Italiani all’estero, musica italiana in Mozambico: a scuola dal liutaio

Si e’ conclusa con successo l’avventura mozambicana di Michele Dobner, il liutaio italiano volato nel Paese africano per insegnare le tecniche di riparazione e manutenzione di strumenti a corda nella facolta’ di Comunicazione e Arti (Eca) dell’Universita’ ‘Eduardo Mondlane’. Cinque gli allievi, tra cui uno sudafricano, che lo hanno seguito, desiderosi di imparare. "Sono state tre settimane di intenso lavoro e qui il ritmo e’ differente, per cui ci vuole piu’ tempo a far digerire delle cose che magari non sono state mai affrontate o mai capite", ha raccontato Dobner, uno dei costruttori italiani di strumenti ad arco piu’ affermati. Dobner ha insegnato il restauro e la manutenzione di strumenti ad arco, molti dei quali donati all’Universita’ da ‘Milano Musica’ attraverso ‘Music Fund’, un’organizzazione belga che da anni e’ impegnata, in Paesi in via di sviluppo e nelle zone di conflitto, nella raccolta di strumenti musicali e la formazione di esperti di liuteria e riparazione di strumenti musicali.

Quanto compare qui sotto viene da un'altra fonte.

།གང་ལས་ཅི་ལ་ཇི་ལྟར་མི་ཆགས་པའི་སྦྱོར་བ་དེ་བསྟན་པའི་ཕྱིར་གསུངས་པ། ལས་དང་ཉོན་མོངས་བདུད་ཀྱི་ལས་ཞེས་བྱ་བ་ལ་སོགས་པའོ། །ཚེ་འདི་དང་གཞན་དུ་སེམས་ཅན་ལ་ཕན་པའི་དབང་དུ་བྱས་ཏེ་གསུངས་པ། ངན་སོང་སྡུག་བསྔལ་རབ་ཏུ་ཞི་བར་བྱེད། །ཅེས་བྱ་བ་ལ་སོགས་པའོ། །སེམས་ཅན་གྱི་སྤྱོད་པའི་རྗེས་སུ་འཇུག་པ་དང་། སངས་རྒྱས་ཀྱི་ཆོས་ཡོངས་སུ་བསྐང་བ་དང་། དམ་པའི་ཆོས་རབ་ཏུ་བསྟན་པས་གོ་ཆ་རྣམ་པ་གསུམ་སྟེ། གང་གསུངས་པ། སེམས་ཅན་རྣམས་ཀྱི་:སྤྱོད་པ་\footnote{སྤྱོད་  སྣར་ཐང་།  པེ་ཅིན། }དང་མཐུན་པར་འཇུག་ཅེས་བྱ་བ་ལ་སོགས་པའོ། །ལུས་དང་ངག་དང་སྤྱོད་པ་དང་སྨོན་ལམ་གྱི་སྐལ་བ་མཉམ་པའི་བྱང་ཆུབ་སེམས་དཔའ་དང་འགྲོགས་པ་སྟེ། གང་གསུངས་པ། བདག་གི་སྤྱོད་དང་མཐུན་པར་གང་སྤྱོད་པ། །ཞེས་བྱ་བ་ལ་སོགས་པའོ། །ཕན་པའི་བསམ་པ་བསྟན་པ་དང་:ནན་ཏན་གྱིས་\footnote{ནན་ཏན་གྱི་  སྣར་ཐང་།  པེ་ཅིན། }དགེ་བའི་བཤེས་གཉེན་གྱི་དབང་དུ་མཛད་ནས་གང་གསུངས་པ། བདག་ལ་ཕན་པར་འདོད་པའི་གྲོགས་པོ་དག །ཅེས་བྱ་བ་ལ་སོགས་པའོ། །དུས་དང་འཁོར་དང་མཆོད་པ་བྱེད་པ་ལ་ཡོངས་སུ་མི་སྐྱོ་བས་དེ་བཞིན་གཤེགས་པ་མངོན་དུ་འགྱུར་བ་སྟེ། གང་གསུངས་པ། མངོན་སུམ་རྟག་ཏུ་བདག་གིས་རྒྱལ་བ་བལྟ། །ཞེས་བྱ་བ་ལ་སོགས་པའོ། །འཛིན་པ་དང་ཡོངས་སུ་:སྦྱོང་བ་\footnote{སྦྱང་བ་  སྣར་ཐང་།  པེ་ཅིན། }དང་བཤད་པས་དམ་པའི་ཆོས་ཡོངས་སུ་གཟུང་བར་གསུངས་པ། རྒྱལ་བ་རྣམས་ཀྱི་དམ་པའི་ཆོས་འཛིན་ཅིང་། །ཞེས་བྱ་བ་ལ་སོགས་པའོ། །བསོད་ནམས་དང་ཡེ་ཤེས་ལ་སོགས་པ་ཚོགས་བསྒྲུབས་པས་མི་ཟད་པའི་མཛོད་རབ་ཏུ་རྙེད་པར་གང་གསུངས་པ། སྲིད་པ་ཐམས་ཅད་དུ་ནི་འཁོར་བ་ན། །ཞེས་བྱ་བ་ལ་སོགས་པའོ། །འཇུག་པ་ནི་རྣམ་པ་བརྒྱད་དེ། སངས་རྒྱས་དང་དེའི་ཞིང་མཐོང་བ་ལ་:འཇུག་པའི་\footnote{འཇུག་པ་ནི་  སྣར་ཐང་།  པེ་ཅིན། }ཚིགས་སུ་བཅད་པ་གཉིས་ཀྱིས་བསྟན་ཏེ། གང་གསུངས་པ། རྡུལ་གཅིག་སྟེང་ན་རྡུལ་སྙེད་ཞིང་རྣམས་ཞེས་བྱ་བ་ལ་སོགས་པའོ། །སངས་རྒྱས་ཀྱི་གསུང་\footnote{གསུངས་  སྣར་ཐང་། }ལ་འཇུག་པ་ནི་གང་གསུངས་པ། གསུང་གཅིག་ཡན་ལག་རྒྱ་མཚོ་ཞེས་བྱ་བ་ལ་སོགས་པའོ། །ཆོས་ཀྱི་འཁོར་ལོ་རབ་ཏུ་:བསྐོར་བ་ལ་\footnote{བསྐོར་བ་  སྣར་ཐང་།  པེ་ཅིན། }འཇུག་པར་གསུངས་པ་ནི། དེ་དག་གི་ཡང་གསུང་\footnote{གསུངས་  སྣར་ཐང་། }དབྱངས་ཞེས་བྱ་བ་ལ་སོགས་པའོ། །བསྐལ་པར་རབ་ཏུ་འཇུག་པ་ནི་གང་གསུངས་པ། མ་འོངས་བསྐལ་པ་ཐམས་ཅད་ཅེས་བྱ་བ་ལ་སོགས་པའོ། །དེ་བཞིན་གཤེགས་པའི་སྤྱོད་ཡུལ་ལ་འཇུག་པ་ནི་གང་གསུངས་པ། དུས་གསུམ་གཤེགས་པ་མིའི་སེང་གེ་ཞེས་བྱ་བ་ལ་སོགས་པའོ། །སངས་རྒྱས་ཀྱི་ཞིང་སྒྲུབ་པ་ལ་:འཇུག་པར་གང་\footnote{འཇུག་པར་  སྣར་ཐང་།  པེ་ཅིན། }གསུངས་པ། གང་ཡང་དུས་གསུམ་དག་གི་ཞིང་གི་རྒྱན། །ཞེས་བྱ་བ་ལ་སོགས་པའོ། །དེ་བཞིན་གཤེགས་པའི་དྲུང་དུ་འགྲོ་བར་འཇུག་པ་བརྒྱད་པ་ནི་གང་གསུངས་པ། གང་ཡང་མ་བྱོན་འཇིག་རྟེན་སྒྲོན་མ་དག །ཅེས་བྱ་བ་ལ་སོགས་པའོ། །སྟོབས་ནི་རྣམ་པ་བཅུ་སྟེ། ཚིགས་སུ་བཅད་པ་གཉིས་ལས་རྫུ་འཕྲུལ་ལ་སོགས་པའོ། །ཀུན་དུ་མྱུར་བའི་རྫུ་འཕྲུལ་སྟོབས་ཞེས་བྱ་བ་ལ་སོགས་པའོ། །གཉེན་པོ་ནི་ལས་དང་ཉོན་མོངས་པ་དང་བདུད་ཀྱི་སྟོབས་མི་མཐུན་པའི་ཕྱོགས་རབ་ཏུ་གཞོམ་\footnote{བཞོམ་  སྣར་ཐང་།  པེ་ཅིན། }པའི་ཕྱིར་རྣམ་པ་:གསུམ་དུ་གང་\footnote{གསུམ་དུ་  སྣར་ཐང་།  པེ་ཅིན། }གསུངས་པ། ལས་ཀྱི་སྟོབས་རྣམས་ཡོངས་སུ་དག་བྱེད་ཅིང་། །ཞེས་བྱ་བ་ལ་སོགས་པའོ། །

"Gli strumenti musicali, specialmente quelli ad arco, hanno una problematica complessa per cui ho cercato di focalizzare i problemi principali per far si’ che questi strumenti potessero poi essere utilizzati in una maniera piu’ corretta". Il progetto, iniziato lo scorso anno, ha offerto gli attrezzi per mettere in pratica tutto quello che gli allievi, molti dei quali musicisti, hanno imparato. "Abbiamo creato un sostegno, attraverso ‘Milano Musica’, che ha partecipato insieme a ‘Music Fund’, e abbiamo donato una serie di attrezzi per poter portare avanti il lavoro di manutenzione, finora introvabili in Mozambico". Milano Musica e la Confederazione Nazionale dell’Artigianato e della Piccola e Media Impresa della Lombardia hanno promosso anche il seminario per tecnici del suono, a Maputo. Non ha incontrato strani e coloriti personaggi come il protagonista del romanzo ‘L’Accordatore di piano’, ma l’intervento piu’ curioso che Dobner ha dovuto affrontare, a Maputo, e’ stato con un contrabbasso. "Un contrabbassista ci ha portato il suo strumento con il ponticello che stava collassando, e l’abbiamo riparato. Ma lui diceva che da tanti anni sentiva uno strano rumore che non riusciva a definire, veniva da dentro il contrabbasso. Con una lampada particolare di ispezione interna della cassa, abbiamo visto che c’era davvero qualcosa di strano. Era uno scarafaggio, ormai morto, ma continuava a dare quella vibrazione allo strumento che fino ad allora non si era riuscito ad eliminare. Tirato fuori lo scarafaggio, il contrabbasso e’ tornato al suono normale".

Gli allievi si cimenteranno con la manutenzione degli strumenti musicali della Scuola Nazionale di Musica, rimasti inutilizzati per mancanza di manutenzione per tanto tempo. "Sara’ un vero laboratorio! E io, a distanza, li aiutero’", dice Dobner. Il prossimo passo sara’ la creazione di borse di studio per portare alcuni allievi a Cremona, dove c’e’ la piu’ alta concentrazione di liutai, con 150 botteghe artigianali ufficialmente aperte. Vorrebbe candidarsi Angelina Chirindza, una violinista e insegnante di musica alla Eca, che finalmente ha imparato a mettere l”anima’. "E’ stato davvero difficile imparare a inserire l’anima, quel listello di 6 mm. Dentro la cassa armonica. Ma dopo averne messe dieci, finalmente ci sono riuscita. Ho partecipato alla formazione perche’ volevo sapere di piu’ sulle patologie degli strumenti ad arco, in particolare del violino, visto che lo suono, per imparare a fare la diagnosi e poi trovare la cura, anche per aiutare la conservazione del patrimonio di strumenti musicali della Eca".